The overall median OS results in our study were lower than the original Taiwan study (16.6 vs. 21.3 months) [18]. Also, by stratifying the ALBI-TAE model into groups A, B, C, and D, the median OS results in our study were lower than the original study with the exception of group D (our study: 40.8, 20.1, 10.6, and 7.5 months vs. original study: 65.9, 30.2, 17.4, and 6.0 months, respectively) [18]. The lower survival rates in our study were possibly due to the higher tumor burden and a lower proportion of Child–Pugh class A patients. The mean ± SD tumor size of the eligible patients in our study was 7.2 ± 4.6 cm compared with 6.7 ± 3.7 cm in the original Taiwan study. Notably, 60% of the patients in our study had large tumors > 5 cm. Moreover, a lower ratio of Child–Pugh class A patients were observed in our study in contrast to the original study (66% vs. 86%), which possibly led to the lower survival rates.

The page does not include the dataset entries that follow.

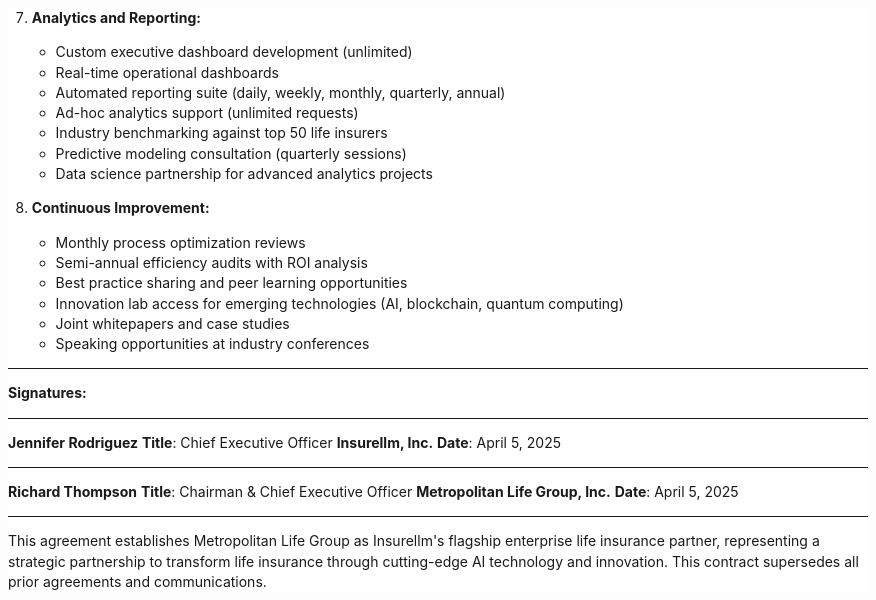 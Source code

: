 7. **Analytics and Reporting:**
   - Custom executive dashboard development (unlimited)
   - Real-time operational dashboards
   - Automated reporting suite (daily, weekly, monthly, quarterly, annual)
   - Ad-hoc analytics support (unlimited requests)
   - Industry benchmarking against top 50 life insurers
   - Predictive modeling consultation (quarterly sessions)
   - Data science partnership for advanced analytics projects

8. **Continuous Improvement:**
   - Monthly process optimization reviews
   - Semi-annual efficiency audits with ROI analysis
   - Best practice sharing and peer learning opportunities
   - Innovation lab access for emerging technologies (AI, blockchain, quantum computing)
   - Joint whitepapers and case studies
   - Speaking opportunities at industry conferences

---

**Signatures:**

_________________________________
**Jennifer Rodriguez**
**Title**: Chief Executive Officer
**Insurellm, Inc.**
**Date**: April 5, 2025

_________________________________
**Richard Thompson**
**Title**: Chairman & Chief Executive Officer
**Metropolitan Life Group, Inc.**
**Date**: April 5, 2025

---

This agreement establishes Metropolitan Life Group as Insurellm's flagship enterprise life insurance partner, representing a strategic partnership to transform life insurance through cutting-edge AI technology and innovation. This contract supersedes all prior agreements and communications.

This study has a few noteworthy strengths. First, to the best of our knowledge, this was the first external validation study of the ALBI-TAE model in predicting the outcome of BCLC-B HCC patients undergoing TACE. Second, this study is a real-world evaluation in a heterogeneous population with various etiologies of HCC, i.e. hepatitis B, C, and alcohol, and relatively high tumor burdens. Third, our cohort compared seven scoring systems in patients who underwent conventional TACE in the entire cohort, which may be a potential benefit of this study.

Our study has a few notable limitations. First, this was a retrospective cohort study at a single medical center in Southeast Asia that should be validated in a prospective trial. Second, we did not analyze the expertise of the operators or the level of selective catheterization that might impact the survival outcome. Third, although the radiological response evaluation was recognized as an independent prognostic factor for survival in the multivariate analysis, it was not employed in the scoring system. The purpose of our study was to compare the ALBI-TAE model with six other scoring systems for efficient guidance in patient selection for TACE at the time of diagnosis before initiation of treatment.

Conclusions

We demonstrated that the ALBI-TAE model displayed excellent differentiation in OS in patients who underwent TACE. Among the seven scoring systems, the ALBI-TAE model had the best predictive ability with the highest Harrell’s C-index in prognostication of survival outcome. The ALBI-TAE model is a simple and valuable prognostic tool to identify BCLC-B HCC patients who are suitable to receive TACE as the initial treatment.